The goods and services tax (GST) costs businesses money in two ways. The most obvious is the tax levied on a business’s goods and services, but there is a second, more subtle, cost — the professional fees, time and other administrative costs associated with GST.
Most businesses focus on reducing the costs of complying with this tax, however many may be overlooking opportunities to not just reduce the GST levied but, for certain businesses, to be in a GST refund position year-on-year.
From time to time, politicians may hint via mainstream media that a change to the GST credits that a business can claim may be on the cards — and one of these changes could be the ability to claim credits against expenses relating to income for “financial supplies”.
The general rule in this area of tax law is that you cannot claim a GST credit for expenses if they relate to income that is not subject to GST itself. One of the exceptions to this rule is for “financial supplies”.
Even though your business may not be a financial institution, it is still possible for you to make a financial supply. For example, if you provide credit to customers so they can make a purchase, and charge some interest on that credit, this is a financial supply.

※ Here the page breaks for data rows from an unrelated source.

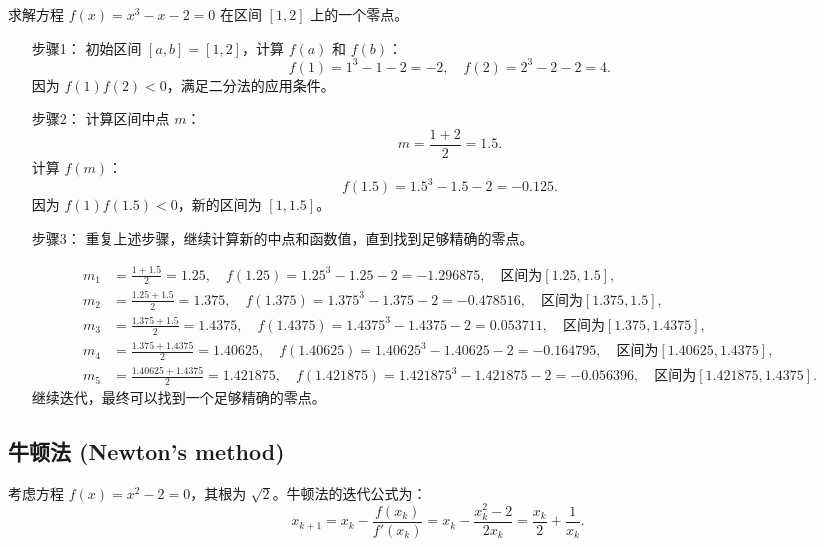 \begin{example}
    求解方程 $f(x) = x^3 - x - 2 = 0$ 在区间 $[1, 2]$ 上的一个零点。
\begin{solution}
\begin{enumerate}
    \item[步骤1：] 初始区间 $[a, b] = [1, 2]$，计算 $f(a)$ 和 $f(b)$：
    \[
    f(1) = 1^3 - 1 - 2 = -2, \quad f(2) = 2^3 - 2 - 2 = 4.
    \]
    因为 $f(1)f(2) < 0$，满足二分法的应用条件。
    \item[步骤2：] 计算区间中点 $m$：
    \[
    m = \frac{1 + 2}{2} = 1.5.
    \]
    计算 $f(m)$：
    \[
    f(1.5) = 1.5^3 - 1.5 - 2 = -0.125.
    \]
    因为 $f(1)f(1.5) < 0$，新的区间为 $[1, 1.5]$。
    \item[步骤3：] 重复上述步骤，继续计算新的中点和函数值，直到找到足够精确的零点。

    \[
    \begin{aligned}
    m_1 &= \frac{1 + 1.5}{2} = 1.25, \quad f(1.25) = 1.25^3 - 1.25 - 2 = -1.296875, \quad \text{区间为} [1.25, 1.5], \\
    m_2 &= \frac{1.25 + 1.5}{2} = 1.375, \quad f(1.375) = 1.375^3 - 1.375 - 2 = -0.478516, \quad \text{区间为} [1.375, 1.5], \\
    m_3 &= \frac{1.375 + 1.5}{2} = 1.4375, \quad f(1.4375) = 1.4375^3 - 1.4375 - 2 = 0.053711, \quad \text{区间为} [1.375, 1.4375], \\
    m_4 &= \frac{1.375 + 1.4375}{2} = 1.40625, \quad f(1.40625) = 1.40625^3 - 1.40625 - 2 = -0.164795, \quad \text{区间为} [1.40625, 1.4375], \\
    m_5 &= \frac{1.40625 + 1.4375}{2} = 1.421875, \quad f(1.421875) = 1.421875^3 - 1.421875 - 2 = -0.056396, \quad \text{区间为} [1.421875, 1.4375].
    \end{aligned}
    \]
    继续迭代，最终可以找到一个足够精确的零点。
\end{enumerate}
\end{solution}

\end{example}

\subsection{牛顿法 (Newton's method)}
\label{sub:newton_method}





考虑方程 $f(x) = x^2 - 2 = 0$，其根为 $\sqrt{2}$。牛顿法的迭代公式为：
\[
x_{k+1} = x_k - \frac{f(x_k)}{f'(x_k)} = x_k - \frac{x_k^2 - 2}{2x_k} = \frac{x_k}{2} + \frac{1}{x_k}.
\]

The ATO lists examples of financial supplies as the following:
- lending or borrowing money
- providing your customers with goods on credit for a fee
- creating, maintaining and closing your customer’s bank account
- life insurance
- dealing in
- unit trusts
- partnership interests, and
- futures contracts.
Being input taxed means that you don’t pay GST on any financial supplies made, and generally can’t claim GST credits for the tax that is included in the cost of anything you buy to make those supplies. However, with regard to the above-mentioned financial supplies, there are four exceptions.

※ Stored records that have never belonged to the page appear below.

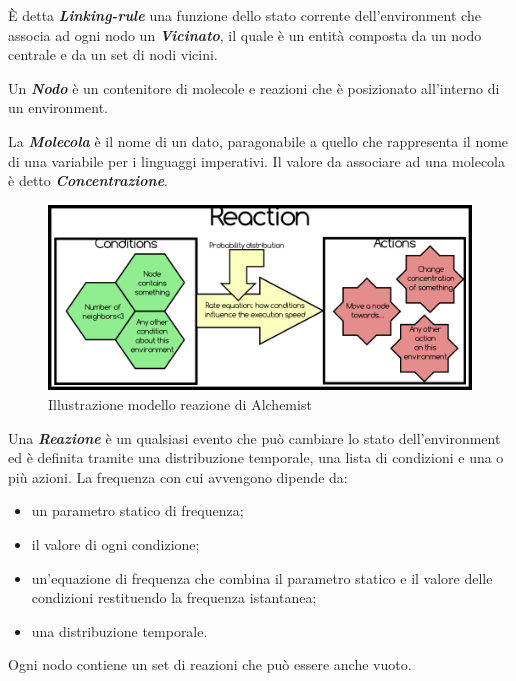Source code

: È detta \textbf{\textit{Linking-rule}} una funzione dello stato corrente dell'environment che associa ad ogni nodo un \textbf{\textit{Vicinato}}, il quale è un entità composta da un nodo centrale e da un set di nodi vicini.

Un \textbf{\textit{Nodo}} è un contenitore di molecole e reazioni che è posizionato all'interno di un environment.

La \textbf{\textit{Molecola}} è il nome di un dato, paragonabile a quello che rappresenta il nome di una variabile per i linguaggi imperativi.
Il valore da associare ad una molecola è detto \textbf{\textit{Concentrazione}}.

\begin{figure} %
\begin{center} %
\includegraphics[width=14cm]{images/AlchemistReaction.png} %
\caption[Illustrazione modello reazione di Alchemist]{Illustrazione modello reazione di Alchemist} \label{fig:alchemistReaction}
\end{center}
\end{figure}

Una \textbf{\textit{Reazione}} è un qualsiasi evento che può cambiare lo stato dell'environment ed è definita tramite una distribuzione temporale, una lista di condizioni e una o più azioni.
La frequenza con cui avvengono dipende da:
\begin{itemize}
\item un parametro statico di frequenza;
\item il valore di ogni condizione;
\item un'equazione di frequenza che combina il parametro statico e il valore delle condizioni restituendo la frequenza istantanea;
\item una distribuzione temporale.
\end{itemize}
Ogni nodo contiene un set di reazioni che può essere anche vuoto.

A business can claim GST credits for the tax paid on relevant purchases if any of the following applies:
- you do not exceed the financial acquisitions threshold (see below)
- you use the purchase to make a financial supply through a business or a part of a business that you carry on outside Australia
- your purchase relates to a borrowing you make, which in turn you use for making sales that are not input taxed (this does not include a borrowing through a deposit account you make on or after July 1, 2012 as mentioned in forextradingaustralia.com.au , if you are an Australian authorised deposit taking institution, such as a bank, building society or credit union)

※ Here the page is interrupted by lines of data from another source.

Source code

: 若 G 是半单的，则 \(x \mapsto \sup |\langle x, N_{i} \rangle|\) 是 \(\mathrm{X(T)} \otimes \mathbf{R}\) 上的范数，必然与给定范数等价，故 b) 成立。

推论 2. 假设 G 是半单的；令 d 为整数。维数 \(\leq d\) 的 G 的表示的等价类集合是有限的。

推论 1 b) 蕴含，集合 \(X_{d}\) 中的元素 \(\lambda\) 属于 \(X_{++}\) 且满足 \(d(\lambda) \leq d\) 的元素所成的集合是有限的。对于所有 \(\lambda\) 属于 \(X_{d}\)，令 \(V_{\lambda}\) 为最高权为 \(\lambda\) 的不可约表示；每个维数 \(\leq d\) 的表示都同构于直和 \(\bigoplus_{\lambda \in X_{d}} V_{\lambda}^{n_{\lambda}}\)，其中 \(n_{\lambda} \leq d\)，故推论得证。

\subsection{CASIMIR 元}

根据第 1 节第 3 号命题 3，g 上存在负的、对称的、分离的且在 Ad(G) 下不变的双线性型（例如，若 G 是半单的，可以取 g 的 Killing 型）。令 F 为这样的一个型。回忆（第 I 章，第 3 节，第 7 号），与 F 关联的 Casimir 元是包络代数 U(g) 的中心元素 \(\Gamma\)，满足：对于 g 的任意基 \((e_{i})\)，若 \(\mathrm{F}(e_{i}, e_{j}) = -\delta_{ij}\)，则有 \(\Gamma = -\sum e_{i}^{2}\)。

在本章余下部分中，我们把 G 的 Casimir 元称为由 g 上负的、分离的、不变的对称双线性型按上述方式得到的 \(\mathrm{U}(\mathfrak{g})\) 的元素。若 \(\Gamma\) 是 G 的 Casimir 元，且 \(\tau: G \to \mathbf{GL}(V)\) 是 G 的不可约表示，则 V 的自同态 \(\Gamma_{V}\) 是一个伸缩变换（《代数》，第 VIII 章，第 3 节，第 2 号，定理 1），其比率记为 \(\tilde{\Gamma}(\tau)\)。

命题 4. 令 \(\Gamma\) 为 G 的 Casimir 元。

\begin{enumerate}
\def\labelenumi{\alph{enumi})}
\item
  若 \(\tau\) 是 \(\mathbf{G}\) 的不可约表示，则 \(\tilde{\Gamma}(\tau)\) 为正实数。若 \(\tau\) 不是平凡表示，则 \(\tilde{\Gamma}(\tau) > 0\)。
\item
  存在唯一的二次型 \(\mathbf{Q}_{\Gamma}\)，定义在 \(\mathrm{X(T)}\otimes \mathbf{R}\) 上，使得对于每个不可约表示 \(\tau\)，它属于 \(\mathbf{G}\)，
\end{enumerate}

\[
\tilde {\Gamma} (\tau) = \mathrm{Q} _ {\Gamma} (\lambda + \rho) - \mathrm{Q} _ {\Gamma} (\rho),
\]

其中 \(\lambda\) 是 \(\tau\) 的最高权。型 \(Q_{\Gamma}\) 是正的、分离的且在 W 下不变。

- your purchase is a “reduced credit acquisition” that you use to make a financial supply (which generally gives rise to a 75% claim).
Ask this office if you require further explanation of any of these exceptions.
The financial acquisitions threshold (beyond which GST credits cannot be claimed) is a double-barrelled affair, in that it can be exceeded by either of two tests. For the relevant 12-month period, if the GST credits you could claim for financial supplies are more than 10% of the total amount of GST credits for all purchases (including financial acquisitions), you will have exceeded the threshold. You will also go over the threshold if GST credits from financial supplies are more than $150,000 for the year.
This last threshold has been pegged at $150,000 only since the start of the 2012-13 financial year (it was previously $50,000, and was set when GST was introduced in 2000) — which means that a business’s capacity to make such claims (under this part of the double-barrell threshold) has increased threefold.
The subsequently available credits will vary depending on the particular business activities of an enterprise — but every little bit helps, as GST credits for financial supplies can build up over a year.
How it works
By way of example, let’s look at Steve, who earns income from two businesses, one of which is share trading. The share trades he makes are “financial supplies” and therefore input taxed. This means Steve is not required to register for GST for this business income. However, he is registered due to his other enterprise.
The annual monthly GST credits relating to expenses from share trading activities (for say, brokerage and relevant research publications) is $8,000 and the remainder of GST credits he can claim from his retail clothing store is $90,000. This represents 8% ($8,000 ÷ $98,000). This means Steve passes both tests for the financial acquisitions threshold and can therefore claim the GST credits relating to the share activities.
Remember that the test for the financial acquisition threshold are that the GST credits are:
- equal to or less than $150,000 of GST credits from financial supplies claimed throughout the year (so a monthly limit of $12,500)
- equal to or less than 10% of the total GST credits you could claim for all purchases.